E poi basta con la tarantella del potenziamento del trasporto pubblico. Non si rimedia in tre mesi a un disastro trentennale. Non si può retrocedere in serie B il TPL, mandando in Champions automobili sempre più inutilmente grandi, e poi esigere più bus, più linee, più tram, più metropolitane in quattro e quattr’otto. Ovviamente per trasportare sempre gli sfigati, di modo che i vincenti che non pagano tasse possano scarrozzarsi sui loro SUV e occupare tutti i centimetri quadrati possibili del centro storico, senza una cazzo di regola. È questo il punto: meno tasse per tutti, automobili a go go, no regole e far west producono la fine della ricchezza sociale, l’impoverimento del bene pubblico, che poi quando viene a mancare lo si evoca e lo si esige. Avete voluto Berlusconi e Renzi, adesso contentatevi del trasporto pubblico che abbiamo e che, comunque, non usate.
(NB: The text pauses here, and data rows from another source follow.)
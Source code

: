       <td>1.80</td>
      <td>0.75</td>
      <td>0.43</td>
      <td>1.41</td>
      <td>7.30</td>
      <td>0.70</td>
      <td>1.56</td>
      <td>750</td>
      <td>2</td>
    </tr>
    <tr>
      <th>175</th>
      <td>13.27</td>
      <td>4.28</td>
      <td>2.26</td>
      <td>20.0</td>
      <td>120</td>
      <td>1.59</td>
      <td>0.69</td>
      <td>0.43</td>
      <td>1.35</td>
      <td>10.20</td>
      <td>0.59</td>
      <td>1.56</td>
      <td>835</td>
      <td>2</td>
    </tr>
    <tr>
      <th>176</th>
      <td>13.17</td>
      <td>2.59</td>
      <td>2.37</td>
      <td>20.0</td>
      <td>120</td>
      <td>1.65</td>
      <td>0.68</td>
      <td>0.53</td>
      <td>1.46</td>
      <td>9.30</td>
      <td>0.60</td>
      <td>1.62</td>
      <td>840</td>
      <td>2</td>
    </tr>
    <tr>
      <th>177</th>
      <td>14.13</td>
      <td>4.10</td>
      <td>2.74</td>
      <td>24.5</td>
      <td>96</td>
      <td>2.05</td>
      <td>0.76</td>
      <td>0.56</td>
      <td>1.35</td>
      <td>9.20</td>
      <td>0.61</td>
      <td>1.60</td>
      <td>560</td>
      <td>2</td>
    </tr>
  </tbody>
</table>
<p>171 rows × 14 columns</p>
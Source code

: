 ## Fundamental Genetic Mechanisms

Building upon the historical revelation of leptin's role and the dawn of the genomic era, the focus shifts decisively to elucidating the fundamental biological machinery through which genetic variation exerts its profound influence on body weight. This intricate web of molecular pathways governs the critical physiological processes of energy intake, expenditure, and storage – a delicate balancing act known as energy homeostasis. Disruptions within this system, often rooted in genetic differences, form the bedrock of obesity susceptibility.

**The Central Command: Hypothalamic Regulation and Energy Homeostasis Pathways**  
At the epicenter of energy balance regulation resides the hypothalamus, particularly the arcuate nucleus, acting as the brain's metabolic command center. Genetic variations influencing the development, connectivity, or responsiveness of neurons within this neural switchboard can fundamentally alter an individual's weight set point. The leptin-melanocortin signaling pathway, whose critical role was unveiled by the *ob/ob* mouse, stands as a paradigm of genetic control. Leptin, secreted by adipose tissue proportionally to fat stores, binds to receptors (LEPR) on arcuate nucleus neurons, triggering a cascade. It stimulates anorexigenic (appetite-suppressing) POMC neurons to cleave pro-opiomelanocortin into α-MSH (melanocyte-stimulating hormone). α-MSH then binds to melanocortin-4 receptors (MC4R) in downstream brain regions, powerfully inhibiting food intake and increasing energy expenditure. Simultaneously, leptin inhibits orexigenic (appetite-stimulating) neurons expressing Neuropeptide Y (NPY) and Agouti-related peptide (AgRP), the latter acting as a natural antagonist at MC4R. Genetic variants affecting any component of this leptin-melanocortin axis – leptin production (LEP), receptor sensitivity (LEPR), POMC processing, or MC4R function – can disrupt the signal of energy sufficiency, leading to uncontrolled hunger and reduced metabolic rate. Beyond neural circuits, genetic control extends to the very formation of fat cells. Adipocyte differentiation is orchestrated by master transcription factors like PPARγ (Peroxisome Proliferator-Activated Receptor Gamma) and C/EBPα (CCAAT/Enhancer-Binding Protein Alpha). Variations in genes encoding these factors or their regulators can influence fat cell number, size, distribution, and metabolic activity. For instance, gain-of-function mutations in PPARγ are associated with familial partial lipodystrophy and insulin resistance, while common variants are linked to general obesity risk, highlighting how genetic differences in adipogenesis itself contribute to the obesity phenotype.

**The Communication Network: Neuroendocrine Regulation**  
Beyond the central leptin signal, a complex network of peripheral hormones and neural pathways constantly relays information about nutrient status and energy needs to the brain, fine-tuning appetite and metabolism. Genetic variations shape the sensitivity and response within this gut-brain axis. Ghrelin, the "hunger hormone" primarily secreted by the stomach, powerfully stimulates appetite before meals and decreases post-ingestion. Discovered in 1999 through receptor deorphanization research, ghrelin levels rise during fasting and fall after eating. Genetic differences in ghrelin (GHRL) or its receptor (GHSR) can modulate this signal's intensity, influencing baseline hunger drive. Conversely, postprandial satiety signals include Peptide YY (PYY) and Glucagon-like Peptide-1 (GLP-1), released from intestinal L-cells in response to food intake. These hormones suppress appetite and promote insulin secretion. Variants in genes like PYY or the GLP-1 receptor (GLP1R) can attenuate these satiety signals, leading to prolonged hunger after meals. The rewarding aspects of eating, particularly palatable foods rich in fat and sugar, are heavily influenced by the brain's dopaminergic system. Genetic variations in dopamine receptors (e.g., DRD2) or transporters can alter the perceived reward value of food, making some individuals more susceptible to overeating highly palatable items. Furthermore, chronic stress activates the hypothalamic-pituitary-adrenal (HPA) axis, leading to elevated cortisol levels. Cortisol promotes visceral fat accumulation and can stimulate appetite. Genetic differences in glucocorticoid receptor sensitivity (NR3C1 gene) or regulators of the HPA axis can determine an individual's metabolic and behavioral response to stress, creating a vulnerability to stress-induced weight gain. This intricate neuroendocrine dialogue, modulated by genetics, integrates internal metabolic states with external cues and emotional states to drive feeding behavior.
Lo stesso vale per i Ras regionali, quelli che “aprite” quando si chiude e “chiudete” quando si apre. Chiedete più soldi per i bus e le metro, e usateli bene, non solo per convenzionare la sanita privata, spacciandolo pure per “modello” virtuoso. Una buona parte di classe politica è vissuta in questi anni nel solo intento di distribuire bonus, soldi e prebende ai propri clienti, solitamente collocati nella punta o quasi della piramide sociale. Così si spiega l’impoverimento del pubblico, l’arricchimento dei privati già ricchi e le profonde disuguaglianze che segnano il nostro povero Paese. Ecco un’altra verità. Il Covid insegna che solo un Paese solidale ne esce, non questa accozzaglia mal’assortita di appetiti individuali ed egoismo sociale diffuso che siamo diventati. Lo meritavate Salvini in tempi di coronavirus, adesso sareste stati davvero tutti morti, altro che “spritz libero” (a parte i ricchi, ovviamente, che una suite arredata con gusto e dei medici fedeli li trovano sempre).